How might I take steps to better myself? Too many projects ongoing? What about you? I suppose my desire to learn what I can about myself and the world prompts me to act in the time I've been given.
Today, I was thinking about the book, "The Five People You Meet in Heaven" by Mitch Albom. Now, this isn't because I hope I die soon. Though I admit the concept of heaven is uplifting for me. Some people think death and dying is a rather morbid subject, but this book is actually quite surprising. The writing style and concepts raised expanded on my view of the after-life. I open my eyes to new possibilities about the significance of the 'here and now' and what events have yet to be.

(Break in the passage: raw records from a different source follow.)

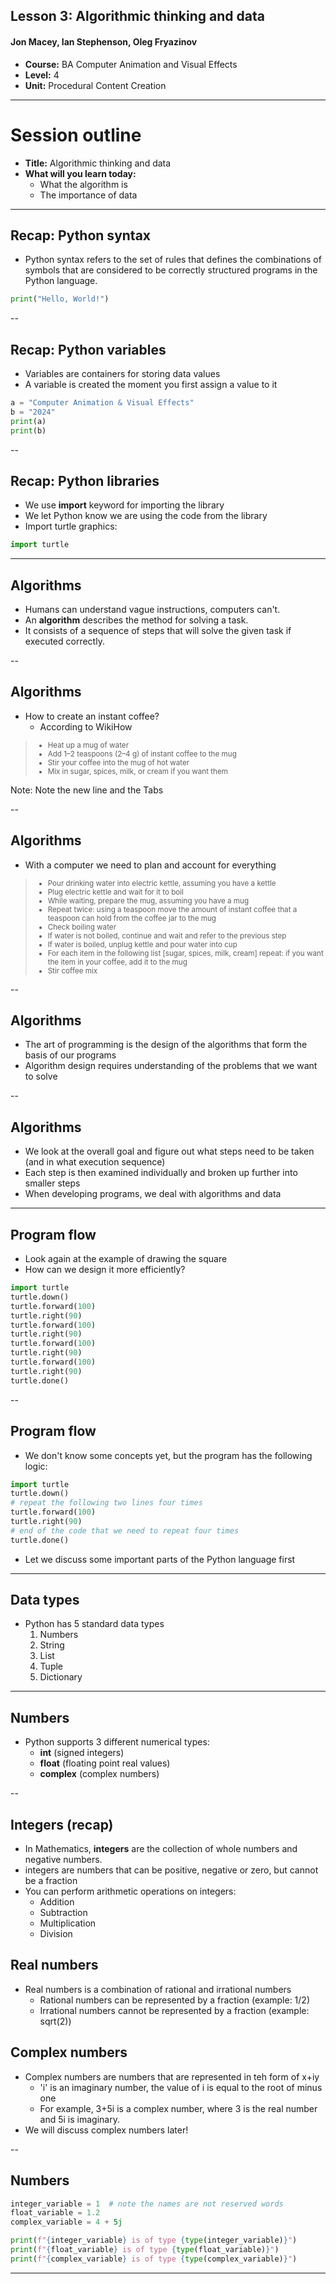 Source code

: ## Lesson 3: Algorithmic thinking and data

#### Jon Macey, Ian Stephenson, Oleg Fryazinov 

- **Course:** BA Computer Animation and Visual Effects
- **Level:** 4 
- **Unit:** Procedural Content Creation

---

# Session outline

- **Title:** Algorithmic thinking and data
- **What will you learn today:**
  - What the algorithm is
  - The importance of data
  
---

## Recap: Python syntax

- Python syntax refers to the set of rules that defines the combinations of symbols that are considered to be correctly structured programs in the Python language.
```python
print("Hello, World!")
```

--

## Recap: Python variables

- Variables are containers for storing data values
- A variable is created the moment you first assign a value to it
```python
a = "Computer Animation & Visual Effects"
b = "2024"
print(a)
print(b) 
```

--

## Recap: Python libraries

- We use **import** keyword for importing the library
- We let Python know we are using the code from the library
- Import turtle graphics: 
```python
import turtle 
```

---

## Algorithms

- Humans can understand vague instructions, computers can't. 
- An **algorithm** describes the method for solving a task.
- It consists of a sequence of steps that will solve the given task if executed correctly.

--

## Algorithms

- How to create an instant coffee? 
  - According to WikiHow
  
<blockquote><small><p><ul><li>Heat up a mug of water</li><li>Add 1–2 teaspoons (2–4 g) of instant coffee to the mug</li><li>Stir your coffee into the mug of hot water</li><li>Mix in sugar, spices, milk, or cream if you want them</li></ul></p></small></blockquote>

Note:
  Note the new line and the Tabs

--

## Algorithms

- With a computer we need to plan and account for everything
<blockquote><small><p><ul><li>Pour drinking water into electric kettle, assuming you have a kettle</li><li>Plug electric kettle and wait for it to boil</li><li>While waiting, prepare the mug, assuming you have a mug</li><li>Repeat twice: using a teaspoon move the amount of instant coffee that a teaspoon can hold from the coffee jar to the mug</li><li>Check boiling water</li><li>If water is not boiled, continue and wait and refer to the previous step</li><li>If water is boiled, unplug kettle and pour water into cup</li><li>For each item in the following list [sugar, spices, milk, cream] repeat: if you want the item in your coffee, add it to the mug</li><li>Stir coffee mix</li></ul></p></small></blockquote>

-- 

## Algorithms

- The art of programming is the design of the algorithms that form the basis of our programs
- Algorithm design requires understanding of the problems that we want to solve

--

## Algorithms

- We look at the overall goal and figure out what steps need to be taken (and in what execution sequence)
- Each step is then examined individually and broken up further into smaller steps
- When developing programs, we deal with algorithms and data

---

## Program flow

- Look again at the example of drawing the square
- How can we design it more efficiently?
```python
import turtle 
turtle.down()
turtle.forward(100)
turtle.right(90)
turtle.forward(100)
turtle.right(90)
turtle.forward(100)
turtle.right(90)
turtle.forward(100)
turtle.right(90)
turtle.done()
```

--

## Program flow

- We don't know some concepts yet, but the program has the following logic: 
```python
import turtle 
turtle.down()
# repeat the following two lines four times
turtle.forward(100)
turtle.right(90)
# end of the code that we need to repeat four times
turtle.done()
```

- Let we discuss some important parts of the Python language first

---

## Data types

- Python has 5 standard data types
  1. Numbers
  2. String
  3. List
  4. Tuple
  5. Dictionary

---

## Numbers

- Python supports 3 different numerical types:
  - **int** (signed integers)
  - **float** (floating point real values)
  - **complex** (complex numbers)

--

## Integers (recap)

- In Mathematics, **integers** are the collection of whole numbers and negative numbers. 
- integers are numbers that can be positive, negative or zero, but cannot be a fraction
- You can perform arithmetic operations on integers: 
  - Addition
  - Subtraction
  - Multiplication
  - Division
  
## Real numbers

- Real numbers is a combination of rational and irrational numbers
  - Rational numbers can be represented by a fraction (example: 1/2)
  - Irrational numbers cannot be represented by a fraction (example: sqrt(2))
  
## Complex numbers

- Complex numbers are numbers that are represented in teh form of x+iy
  - 'i' is an imaginary number, the value of i is equal to the root of minus one
  - For example, 3+5i is a complex number, where 3 is the real number and 5i is imaginary.
- We will discuss complex numbers later!

--

## Numbers 
```python
integer_variable = 1  # note the names are not reserved words
float_variable = 1.2
complex_variable = 4 + 5j

print(f"{integer_variable} is of type {type(integer_variable)}")
print(f"{float_variable} is of type {type(float_variable)}")
print(f"{complex_variable} is of type {type(complex_variable)}")
```

  
---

In the book, on Eddie's 83rd birthday, he dies unexpectedly in a tragic accident, trying to save a little girl from a falling cart in an amusement park. With his final breath, he feels two small hands in his, and then nothing. He awakens in the afterlife, where he learns heaven is no lush Garden of Eden, but a place where your earthly life is explained by five people who were in it. These people may have been loved ones or strangers. Each of them changed your path forever.

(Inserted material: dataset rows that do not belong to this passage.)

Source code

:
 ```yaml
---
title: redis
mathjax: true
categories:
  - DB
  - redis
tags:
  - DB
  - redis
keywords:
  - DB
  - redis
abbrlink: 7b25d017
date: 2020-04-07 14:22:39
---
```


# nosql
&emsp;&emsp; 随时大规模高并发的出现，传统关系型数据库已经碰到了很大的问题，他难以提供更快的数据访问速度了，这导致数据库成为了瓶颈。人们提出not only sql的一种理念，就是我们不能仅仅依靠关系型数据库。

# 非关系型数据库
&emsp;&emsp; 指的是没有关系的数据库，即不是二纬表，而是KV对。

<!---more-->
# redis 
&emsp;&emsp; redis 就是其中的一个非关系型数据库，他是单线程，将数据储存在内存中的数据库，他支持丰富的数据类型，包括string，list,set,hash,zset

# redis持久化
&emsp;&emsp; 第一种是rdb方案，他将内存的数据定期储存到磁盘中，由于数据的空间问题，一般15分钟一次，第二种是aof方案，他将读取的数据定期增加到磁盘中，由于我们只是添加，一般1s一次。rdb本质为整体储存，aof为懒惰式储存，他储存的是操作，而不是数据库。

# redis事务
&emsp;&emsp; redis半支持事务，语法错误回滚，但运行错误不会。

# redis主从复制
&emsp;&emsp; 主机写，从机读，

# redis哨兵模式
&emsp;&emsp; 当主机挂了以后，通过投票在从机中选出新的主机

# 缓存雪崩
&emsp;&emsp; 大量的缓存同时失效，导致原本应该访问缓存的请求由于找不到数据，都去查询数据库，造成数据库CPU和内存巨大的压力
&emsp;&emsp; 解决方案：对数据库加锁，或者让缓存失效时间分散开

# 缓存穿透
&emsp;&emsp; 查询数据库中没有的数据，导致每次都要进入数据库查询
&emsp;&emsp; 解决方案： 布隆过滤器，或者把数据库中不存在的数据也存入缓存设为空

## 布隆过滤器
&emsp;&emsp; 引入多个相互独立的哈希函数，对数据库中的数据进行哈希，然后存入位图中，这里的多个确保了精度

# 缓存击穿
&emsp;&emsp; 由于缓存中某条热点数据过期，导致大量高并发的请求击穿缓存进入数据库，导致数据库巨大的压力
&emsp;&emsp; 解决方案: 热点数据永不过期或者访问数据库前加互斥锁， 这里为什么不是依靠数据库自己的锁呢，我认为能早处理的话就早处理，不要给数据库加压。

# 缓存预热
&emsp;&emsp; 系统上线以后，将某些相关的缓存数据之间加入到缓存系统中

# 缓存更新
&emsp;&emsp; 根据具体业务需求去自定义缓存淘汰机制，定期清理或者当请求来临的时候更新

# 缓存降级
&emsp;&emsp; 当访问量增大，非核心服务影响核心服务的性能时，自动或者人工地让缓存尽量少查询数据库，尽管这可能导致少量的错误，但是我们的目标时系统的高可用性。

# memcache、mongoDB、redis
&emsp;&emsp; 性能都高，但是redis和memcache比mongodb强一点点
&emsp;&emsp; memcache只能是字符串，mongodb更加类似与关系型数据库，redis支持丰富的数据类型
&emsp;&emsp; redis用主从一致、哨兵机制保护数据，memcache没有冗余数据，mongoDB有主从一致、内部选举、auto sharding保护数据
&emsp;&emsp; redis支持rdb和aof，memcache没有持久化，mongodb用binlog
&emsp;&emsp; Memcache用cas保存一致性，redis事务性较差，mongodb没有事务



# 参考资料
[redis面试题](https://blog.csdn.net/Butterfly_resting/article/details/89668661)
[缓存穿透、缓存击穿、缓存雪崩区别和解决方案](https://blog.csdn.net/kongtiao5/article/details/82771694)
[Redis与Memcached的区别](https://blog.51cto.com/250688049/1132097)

What did I learn from Eddy's story? Don't give up. Whatever happens to you right now, it prepares you for a future. This is the way of the earthly world. People you know and don't know are helping you along all the time with their choices. Everything is linked. You're loved. You're being heard. Your sense of time doesn't run the show. Life unfolds whether or not we think we're ready.

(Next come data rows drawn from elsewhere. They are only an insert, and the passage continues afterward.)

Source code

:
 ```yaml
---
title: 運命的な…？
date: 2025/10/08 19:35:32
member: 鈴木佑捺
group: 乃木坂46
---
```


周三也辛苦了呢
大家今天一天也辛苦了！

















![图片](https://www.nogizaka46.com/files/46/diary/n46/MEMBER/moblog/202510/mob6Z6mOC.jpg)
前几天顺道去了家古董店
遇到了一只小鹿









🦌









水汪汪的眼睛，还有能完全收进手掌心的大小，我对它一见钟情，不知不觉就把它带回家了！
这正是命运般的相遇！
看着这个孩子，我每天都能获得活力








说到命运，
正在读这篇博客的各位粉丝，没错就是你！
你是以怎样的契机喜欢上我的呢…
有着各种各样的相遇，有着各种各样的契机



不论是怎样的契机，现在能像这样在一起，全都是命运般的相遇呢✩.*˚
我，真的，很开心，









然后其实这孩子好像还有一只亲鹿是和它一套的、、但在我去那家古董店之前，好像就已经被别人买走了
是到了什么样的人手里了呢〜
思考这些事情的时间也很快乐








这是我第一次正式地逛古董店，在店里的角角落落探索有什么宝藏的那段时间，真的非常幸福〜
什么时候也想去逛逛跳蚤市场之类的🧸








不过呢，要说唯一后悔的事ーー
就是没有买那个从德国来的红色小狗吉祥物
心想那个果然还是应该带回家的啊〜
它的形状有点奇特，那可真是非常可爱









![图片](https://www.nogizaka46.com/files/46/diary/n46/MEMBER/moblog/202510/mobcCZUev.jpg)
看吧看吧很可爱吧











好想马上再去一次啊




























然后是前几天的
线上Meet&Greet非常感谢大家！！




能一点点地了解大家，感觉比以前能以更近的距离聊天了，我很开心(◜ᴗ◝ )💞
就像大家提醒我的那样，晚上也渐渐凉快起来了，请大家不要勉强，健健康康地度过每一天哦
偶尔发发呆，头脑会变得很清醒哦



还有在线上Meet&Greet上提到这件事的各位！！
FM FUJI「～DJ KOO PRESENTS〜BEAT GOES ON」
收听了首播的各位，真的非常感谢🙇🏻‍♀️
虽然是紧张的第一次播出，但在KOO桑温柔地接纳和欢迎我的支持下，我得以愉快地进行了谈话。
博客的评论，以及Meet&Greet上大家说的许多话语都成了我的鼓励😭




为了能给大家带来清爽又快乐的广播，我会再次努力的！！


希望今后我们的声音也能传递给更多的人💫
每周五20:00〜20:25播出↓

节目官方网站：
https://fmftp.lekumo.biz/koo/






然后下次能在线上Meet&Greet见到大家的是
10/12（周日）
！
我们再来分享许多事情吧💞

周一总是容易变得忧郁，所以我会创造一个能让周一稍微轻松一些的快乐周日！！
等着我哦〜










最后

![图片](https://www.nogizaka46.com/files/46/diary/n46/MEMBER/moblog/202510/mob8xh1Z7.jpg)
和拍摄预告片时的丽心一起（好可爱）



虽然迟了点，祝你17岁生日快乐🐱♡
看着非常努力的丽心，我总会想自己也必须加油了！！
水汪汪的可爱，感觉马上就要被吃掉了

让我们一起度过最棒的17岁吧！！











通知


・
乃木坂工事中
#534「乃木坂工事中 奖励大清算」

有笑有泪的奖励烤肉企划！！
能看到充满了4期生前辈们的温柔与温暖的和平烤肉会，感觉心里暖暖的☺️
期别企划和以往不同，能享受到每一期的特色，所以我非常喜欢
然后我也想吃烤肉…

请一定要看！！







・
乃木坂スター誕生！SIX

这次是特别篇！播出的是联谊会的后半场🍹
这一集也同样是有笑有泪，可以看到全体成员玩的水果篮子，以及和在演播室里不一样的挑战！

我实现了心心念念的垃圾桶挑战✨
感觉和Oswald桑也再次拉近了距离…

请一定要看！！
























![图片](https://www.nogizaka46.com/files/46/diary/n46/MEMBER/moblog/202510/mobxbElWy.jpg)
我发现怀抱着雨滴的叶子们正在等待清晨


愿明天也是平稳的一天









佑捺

I remember a story of a old monk who was mentoring a younger monk. The owise monk's peers repeatedly asked him why he was wasting time on his charge. After all, the young monk was openly obnoxious, negative, lazy and demonstrated the exact opposite of desirable monk traits. The old monk replied "I could never turn him away. He is God's greatest gift to me. As the result of his presence, I'm developing deeper patience, understanding and resourcefulness than I've ever had."
The older monk reminds me every problem I encounter introduces me to another side of myself. People who enter our lives mirror some part of us that we may not initially see or understand. How we react teaches about our desires, needs and ego. How I perceive my own difficulties is itself enlightening. Issues don't just go away. I learn to think differently to better understand and work through . Each one is an opportunity to develop my insight and ingenuity. As the result, I raise awareness of the power within myself and encourage people to know benefits in the following:
1) seek experience dealing with problems rather than avoiding them
2) spend time to discover the real underlying issue;
3) actively explore several possible solutions;
4) consult individuals with relevant experience.